Activity:
Go through the data and copy every line in which "prezzo" appears.

Information supplied:
-*-

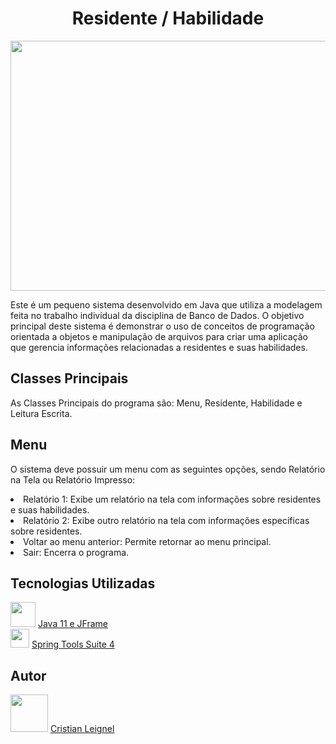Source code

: <!DOCTYPE html>
<html>


<body>
  <h1 align="center">Residente / Habilidade</h1>
  <div align="center">
    <img src="https://github.com/leignel/POO_Individual/assets/141193350/2e593c7b-7eca-4af3-a5a0-919bf90ac487" height="400" width="900"
"alt="Residente / Habilidade">
  </div>

  <p>Este é um pequeno sistema desenvolvido em Java que utiliza a modelagem feita no trabalho individual da disciplina de Banco de Dados. O objetivo principal deste sistema é demonstrar o uso de conceitos de programação orientada a objetos e manipulação de arquivos para criar uma aplicação que gerencia informações relacionadas a residentes e suas habilidades.</p>

  <h2>Classes Principais</h2>
  <p>As Classes Principais do programa são: Menu, Residente, Habilidade e Leitura Escrita.</p>

  <h2>Menu</h2>
  <p>O sistema deve possuir um menu com as seguintes opções, sendo Relatório na Tela ou Relatório Impresso:</p>
<li>Relatório 1: Exibe um relatório na tela com informações sobre residentes e suas habilidades.</li>
<li>Relatório 2: Exibe outro relatório na tela com informações específicas sobre residentes.</li>
<li>Voltar ao menu anterior: Permite retornar ao menu principal.</li>
<li>Sair: Encerra o programa.</li>

<h2>Tecnologias Utilizadas</h2>
 <img src="https://github.com/eduardocs90/POO2023_Grupo6/assets/141193350/da426343-ad69-4070-af0e-b81ac4303722" height="40" width="40"> <a href="https://www.oracle.com/br/java/technologies/javase/jdk11-archive-downloads.html">Java 11 e JFrame</a>
 <br>
 <img src="https://github.com/eduardocs90/POO2023_Grupo6/assets/141193350/0ae95b40-0108-4e12-9b64-b1c8d75ce611" height="30" width="30"> <a href="https://spring.io/tools">Spring Tools Suite 4</a>

<h2>Autor</h2>  
<img src="https://cdn.discordapp.com/attachments/1135262336819679372/1140675577733464254/github-logo-git-hub-icon-with-text-on-white-and-black-background-free-vector_2-removebg-preview.png" height="60" width="60">  <a href="https://github.com/leignel">Cristian Leignel</a> 
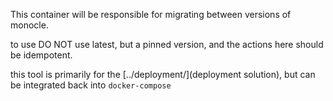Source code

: This container will be responsible for migrating between versions of monocle.

to use DO NOT use latest, but a pinned version, and the actions here should be idempotent.

this tool is primarily for the [../deployment/](deployment solution), but can be integrated back into `docker-compose`
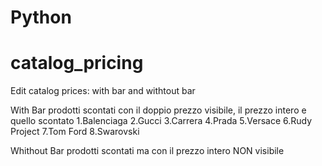 # Python
# catalog_pricing
Edit catalog prices: with bar and withtout bar

With Bar prodotti scontati con il doppio prezzo visibile, il prezzo intero e quello scontato 1.Balenciaga 2.Gucci 3.Carrera 4.Prada 5.Versace 6.Rudy Project 7.Tom Ford 8.Swarovski

Whithout Bar prodotti scontati ma con il prezzo intero NON visibile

-*-

Task result:
With Bar prodotti scontati con il doppio prezzo visibile, il prezzo intero e quello scontato 1.Balenciaga 2.Gucci 3.Carrera 4.Prada 5.Versace 6.Rudy Project 7.Tom Ford 8.Swarovski
Whithout Bar prodotti scontati ma con il prezzo intero NON visibile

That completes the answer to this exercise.